Last Known Working CDK Version
No response
Expected Behavior
Replacing a KubernetesManifest should at most delete and re-create the underlying EKS manifest resources. A minimal update to a KubernetesManifest should not result in a loss of cluster functionality resulting from missing Kubernetes resources.
Current Behavior
Updates to a KubernetesManifest which are applied as a replacement cause cluster resources to be wiped. Rollbacks and reverts do not bring the cluster back to a healthy state.

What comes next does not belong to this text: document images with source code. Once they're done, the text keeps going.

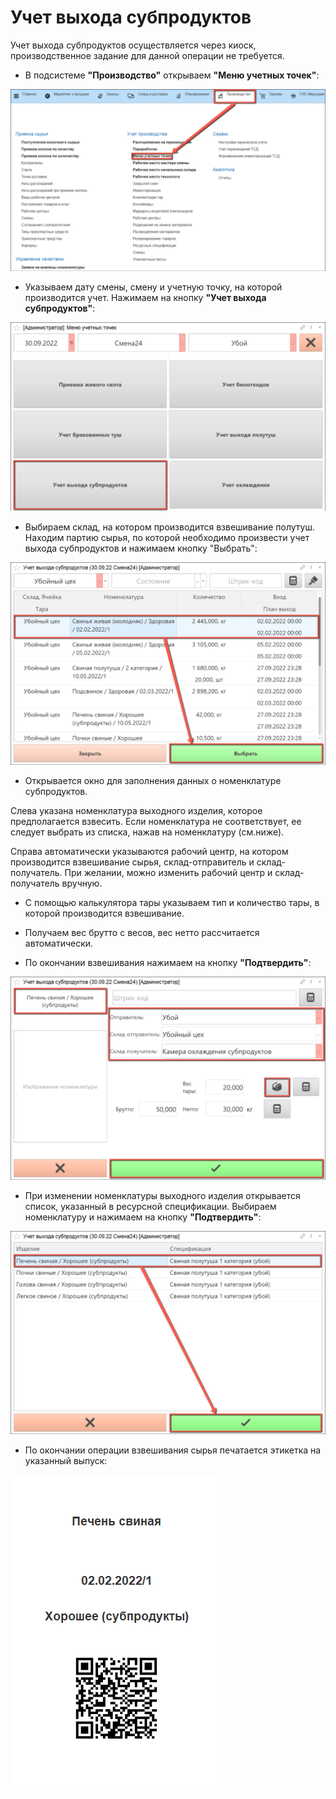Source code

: # Учет выхода субпродуктов

Учет выхода субпродуктов осуществляется через киоск, производственное задание для данной операции не требуется.

- В подсистеме **"Производство"** открываем **"Меню учетных точек"**:

![](OffalOut.assets/1.png)

- Указываем дату смены, смену и учетную точку, на которой производится учет. Нажимаем на кнопку **"Учет выхода субпродуктов"**:

![](OffalOut.assets/2.png)

- Выбираем склад, на котором производится взвешивание полутуш. Находим партию сырья, по которой необходимо произвести учет выхода субпродуктов и нажимаем кнопку "Выбрать":

![](OffalOut.assets/3.png)

- Открывается окно для заполнения данных о номенклатуре субпродуктов.

Слева указана номенклатура выходного изделия, которое предполагается взвесить. Если номенклатура не соответствует, ее следует выбрать из списка, нажав на номенклатуру (см.ниже).

Справа автоматически указываются рабочий центр, на котором производится взвешивание сырья, склад-отправитель и склад-получатель. При желании, можно изменить рабочий центр и склад-получатель вручную.

- С помощью калькулятора тары указываем тип и количество тары, в которой производится взвешивание.

- Получаем вес брутто с весов, вес нетто рассчитается автоматически.

- По окончании взвешивания нажимаем на кнопку **"Подтвердить"**:

![](OffalOut.assets/4.png)

- При изменении номенклатуры выходного изделия открывается список, указанный в ресурсной спецификации. Выбираем номенклатуру и нажимаем на кнопку **"Подтвердить"**:

![](OffalOut.assets/5.png)

- По окончании операции взвешивания сырья печатается этикетка на указанный выпуск:

![](OffalOut.assets/6.png)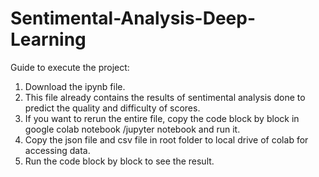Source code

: # Sentimental-Analysis-Deep-Learning

Guide to execute the project: 

1. Download the ipynb file.
2. This file already contains the results of sentimental analysis done to predict the quality and difficulty of scores.
3. If you want to rerun the entire file, copy the code block by block in google colab notebook /jupyter notebook and run it.
4. Copy the json file and csv file in root folder to local drive of colab for accessing data.
5. Run the code block by block to see the result.


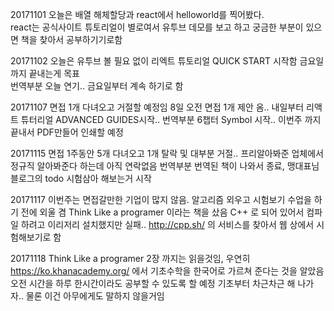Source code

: 20171101 오늘은 배열 해체할당과 react에서 helloworld를 찍어봤다.  
react는 공식사이트 튜토리얼이 별로여서 유투브 데모를 보고 하고 궁금한 부분이 있으면 책을 찾아서 공부하기기로함  
  
20171102 오늘은 유투브 볼 필요 없이 리엑트 튜토리얼 QUICK START 시작함 금요일까지 끝내는게 목표  
번역부분 오늘 연기.. 금요일부터 계속 하기로 함

20171107 면접 1개 다녀오고 거절할 예정임 8일 오전 면접 1개 제안 옴.. 내일부터 리액트 튜터리얼 ADVANCED GUIDES시작..
번역부분 6챕터 Symbol 시작.. 이번주 까지 끝내서 PDF만들어 인쇄할 예정  

20171115 면접 1주동안 5개 다녀오고 1개 탈락 및 대부분 거절.. 프리알아봐준 업체에서 정규직 알아봐준다 하는데 아직 연락없음 번역부분 번역된 책이 나와서 종료, 맹대표님 블로그의 todo 시험삼아 해보는거 시작  

20171117 이번주는 면접갈만한 기업이 많지 않음. 알고리즘 외우고 시험보기 수업을 하기 전에 외울 겸 Think Like a programer 이라는 책을 샀음 C++ 로 되어 있어서 컴파일 하려고 이리저리 설치했지만 실패.. http://cpp.sh/ 의 서비스를 찾아서 웹 상에서 시험해보기로 함  

20171118 Think Like a programer 2장 까지는 읽을것임, 우연히 https://ko.khanacademy.org/ 에서 기초수학을 한국어로 가르쳐 준다는 것을 알았음 오전 시간을 하루 한시간이라도 공부할 수 있도록 할 예정 기초부터 차근차근 해 나가자.. 물론 이건 아무에게도 말하지 않을거임
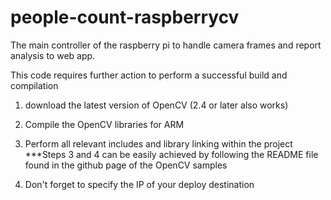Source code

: # people-count-raspberrycv
The main controller of the raspberry pi to handle camera frames and report analysis to web app.


This code requires further action to perform a successful build and compilation

1. download the latest version of OpenCV (2.4 or later also works)
2. Compile the OpenCV libraries for ARM
3. Perform all relevant includes and library linking within the project
***Steps 3 and 4 can be easily achieved by following the README file found in the github page of the OpenCV samples

4. Don't forget to specify the IP of your deploy destination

Given Manifest A (previous) and Manifest B (new) are based on the same yaml, replacing the KubernetesManifest resource looks like this:
- Cloudformation first applies Manifest B, which overwrites Manifest A in EKS; nothing happens basically
- Manifest A and B both exist in the cloudformation stack, manifest contents are correctly configured in EKS
- Cloudformation deletes Manifest A, which deletes the manifest resources from EKS
- Cloudformation now has "updated" to Manifest B, but nothing is in EKS anymore
Reproduction Steps
Setup
new eks.KubernetesManifest(cluster, 'Sleeper', {
manifest: [
{
apiVersion: 'v1',
kind: 'Pod',
metadata: {
name: 'test-sleeper',
},
spec: {
containers: [
{
name: 'sleeper',
image: 'alpine:latest',
imagePullPolicy: 'Always',
command: ['/bin/sleep', 'infinity'],
},
],
},
},
],
cluster,
overwrite: true,
});
> kubectl get pods
NAME READY STATUS RESTARTS AGE
test-sleeper 1/1 Running 0 40s
Minimal Change
- new eks.KubernetesManifest(cluster, 'Sleeper', {
+ new eks.KubernetesManifest(cluster, 'Sleeper1', {
CloudFormation Events
Timestamp | Logical ID | Status |
---|---|---|
2025-02-11 13:49:18 UTC-0800 | ClusterSleeper0E1728F7 | DELETE_COMPLETE |
2025-02-11 13:48:38 UTC-0800 | ClusterSleeper0E1728F7 | DELETE_IN_PROGRESS |
2025-02-11 13:48:37 UTC-0800 | <stack> |
UPDATE_COMPLETE_CLEANUP_IN_PROGRESS |
2025-02-11 13:48:17 UTC-0800 | ClusterSleeper1A9127B4A | CREATE_COMPLETE |
2025-02-11 13:48:17 UTC-0800 | ClusterSleeper1A9127B4A | CREATE_IN_PROGRESS (Resource creation Initiated) |
2025-02-11 13:48:05 UTC-0800 | ClusterSleeper1A9127B4A | CREATE_IN_PROGRESS |
> kubectl get pods
No resources found in default namespace.
Reverts Are Ineffective
- new eks.KubernetesManifest(cluster, 'Sleeper1', {
+ new eks.KubernetesManifest(cluster, 'Sleeper', {
Similar events to above, sleeper pod is created then deleted again.
> kubectl get pods
No resources found in default namespace.
Possible Solution
Immediate Mitigating Options:
- Trigger a minimal replacement and set the manifest's deletion policy to RETAIN
(manifest.node.defaultChild as CfnResource).applyRemovalPolicy(RemovalPolicy.RETAIN);
- Remove the manifest from CDK entirely, deploy, then add it back
Note: Using RemovalPolicy.RETAIN
comes with the natural downside of having to clean up dangling resources manually
Additional Information/Context
Additional Risks:
If we update manifests and there is any overlap between the original and subsequent manifests, CloudFormation might invisibly delete parts of a manifest. For example, if manifest version 1.0 is deployed and replaced with manifest version 2.0, the intersecting resources (1.0 ∩ 2.0) will be deleted when cleaning up 1.0.
CDK CLI Version
2.160.0
Framework Version
No response
Node.js Version
18
OS
Amazon Linux 2 x86_64
Language
TypeScript
Language Version
5.0.4
Other information
Sev2: P199049085
Tracking: P200043360
Case ID 173931643600782